Many threads attribute this to envionmental regs, and a recent one directly to use of chemicals that affect the ozone layer. So does this mean we are being anti-green by using the stuff sold at T-H. Another conundrum.Oct 10, 2012 at 5:29 pm #1920028
This is not scientific (strictly anecdotal), but my use of silnylon bags under long term wet conditions also resulted in the fabric eventually "wetting out". No big puddles in the bag, but the stuff eventually gets moist. This has been my experience with combo pack rafting trips and what I call water hikes that involve consistent stream crossings and/or swimming. My old method of ziplock bags that were protected from abrasion by thin nylon stuff sacks worked better.
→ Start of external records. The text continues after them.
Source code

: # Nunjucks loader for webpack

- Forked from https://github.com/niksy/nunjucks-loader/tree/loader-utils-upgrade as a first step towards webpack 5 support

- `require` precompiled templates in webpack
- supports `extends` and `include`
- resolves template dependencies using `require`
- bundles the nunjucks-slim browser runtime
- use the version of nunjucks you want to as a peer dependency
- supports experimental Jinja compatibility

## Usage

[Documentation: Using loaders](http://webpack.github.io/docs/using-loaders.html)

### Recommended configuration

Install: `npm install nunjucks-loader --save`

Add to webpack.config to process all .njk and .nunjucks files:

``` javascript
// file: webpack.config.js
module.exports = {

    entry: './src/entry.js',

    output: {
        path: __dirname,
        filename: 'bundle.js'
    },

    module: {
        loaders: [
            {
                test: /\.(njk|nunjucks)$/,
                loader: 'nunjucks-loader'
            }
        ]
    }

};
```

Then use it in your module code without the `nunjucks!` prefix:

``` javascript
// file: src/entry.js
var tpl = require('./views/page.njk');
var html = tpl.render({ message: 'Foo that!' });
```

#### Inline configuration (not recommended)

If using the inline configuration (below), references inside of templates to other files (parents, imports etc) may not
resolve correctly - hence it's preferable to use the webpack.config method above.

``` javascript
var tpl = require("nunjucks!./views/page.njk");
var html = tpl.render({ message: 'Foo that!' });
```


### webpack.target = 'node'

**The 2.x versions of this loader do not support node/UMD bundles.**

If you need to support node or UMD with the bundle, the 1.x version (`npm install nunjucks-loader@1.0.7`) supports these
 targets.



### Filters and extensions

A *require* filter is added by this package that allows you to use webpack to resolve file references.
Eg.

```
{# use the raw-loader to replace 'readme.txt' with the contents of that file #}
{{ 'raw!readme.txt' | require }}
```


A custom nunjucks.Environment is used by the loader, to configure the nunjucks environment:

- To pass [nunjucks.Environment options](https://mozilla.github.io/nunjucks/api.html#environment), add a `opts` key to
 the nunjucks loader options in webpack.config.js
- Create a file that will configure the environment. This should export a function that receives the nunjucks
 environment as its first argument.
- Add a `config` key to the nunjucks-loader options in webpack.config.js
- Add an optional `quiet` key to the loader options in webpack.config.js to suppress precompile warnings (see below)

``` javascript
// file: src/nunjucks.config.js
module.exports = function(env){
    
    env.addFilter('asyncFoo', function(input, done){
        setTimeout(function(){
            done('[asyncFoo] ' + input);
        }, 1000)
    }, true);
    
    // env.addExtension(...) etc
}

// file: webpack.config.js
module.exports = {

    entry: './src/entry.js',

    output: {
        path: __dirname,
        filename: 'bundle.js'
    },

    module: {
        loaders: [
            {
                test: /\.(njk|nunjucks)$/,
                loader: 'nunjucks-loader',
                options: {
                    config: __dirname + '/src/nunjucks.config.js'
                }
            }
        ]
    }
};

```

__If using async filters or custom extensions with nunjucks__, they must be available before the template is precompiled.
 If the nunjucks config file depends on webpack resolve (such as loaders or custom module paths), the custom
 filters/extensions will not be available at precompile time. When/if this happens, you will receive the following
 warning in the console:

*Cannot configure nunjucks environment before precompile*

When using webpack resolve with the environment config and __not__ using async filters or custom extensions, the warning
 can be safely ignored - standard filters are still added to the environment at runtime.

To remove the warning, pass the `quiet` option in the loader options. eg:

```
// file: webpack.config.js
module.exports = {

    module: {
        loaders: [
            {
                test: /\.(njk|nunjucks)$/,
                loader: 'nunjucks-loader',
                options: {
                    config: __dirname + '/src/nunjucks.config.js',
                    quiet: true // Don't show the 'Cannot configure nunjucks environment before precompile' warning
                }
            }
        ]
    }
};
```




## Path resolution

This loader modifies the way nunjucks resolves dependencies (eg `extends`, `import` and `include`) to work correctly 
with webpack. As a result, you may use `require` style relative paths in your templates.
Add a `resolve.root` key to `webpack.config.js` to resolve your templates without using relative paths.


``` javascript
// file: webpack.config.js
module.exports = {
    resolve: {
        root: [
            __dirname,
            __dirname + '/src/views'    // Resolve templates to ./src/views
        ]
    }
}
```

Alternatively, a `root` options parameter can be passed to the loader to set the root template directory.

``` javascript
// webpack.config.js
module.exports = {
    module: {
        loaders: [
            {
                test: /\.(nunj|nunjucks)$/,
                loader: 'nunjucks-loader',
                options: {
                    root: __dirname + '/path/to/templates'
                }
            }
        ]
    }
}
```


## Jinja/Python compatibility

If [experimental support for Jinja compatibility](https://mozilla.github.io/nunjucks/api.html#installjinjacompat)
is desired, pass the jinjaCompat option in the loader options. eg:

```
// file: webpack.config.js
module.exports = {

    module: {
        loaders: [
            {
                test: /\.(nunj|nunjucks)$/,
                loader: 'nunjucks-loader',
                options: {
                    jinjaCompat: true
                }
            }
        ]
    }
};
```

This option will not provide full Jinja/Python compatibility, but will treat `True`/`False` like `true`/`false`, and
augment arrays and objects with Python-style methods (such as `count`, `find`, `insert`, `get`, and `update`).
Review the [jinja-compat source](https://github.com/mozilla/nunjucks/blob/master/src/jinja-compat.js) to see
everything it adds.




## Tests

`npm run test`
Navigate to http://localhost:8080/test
However, I've moved on to heavier dry bags in place of ziplocks (Sea to Summit "Big River" dry bags) b/c I like to hug trees. However, I'm still looking for a more reliable lightweight option. I have also had great luck for 6 months with the sea to summit "eVAC Dry bags. However, the annoying thing about the eVAC (eVENT) bags is that after a couple hours they seem to puff back up and take up a lot of space.Oct 10, 2012 at 6:27 pm #1920063
@rcaffinLocale: Wollemi & Kosciusko NPs, Europe
Yeah, stock silnylon is not very waterproof.
I put my quilt in a bag made of the same shell fabric, then I put that inside a plastic bag inside a silnylon bag. The combo is still lighter than a commercial dry bag, and completely waterproof. And real cheap too!
When the plas bag dies, I replace it. But with a little care they last for months of continuous use.
Note: use a plas bag which is larger than the outer silnylon bag. put no force on the plastic.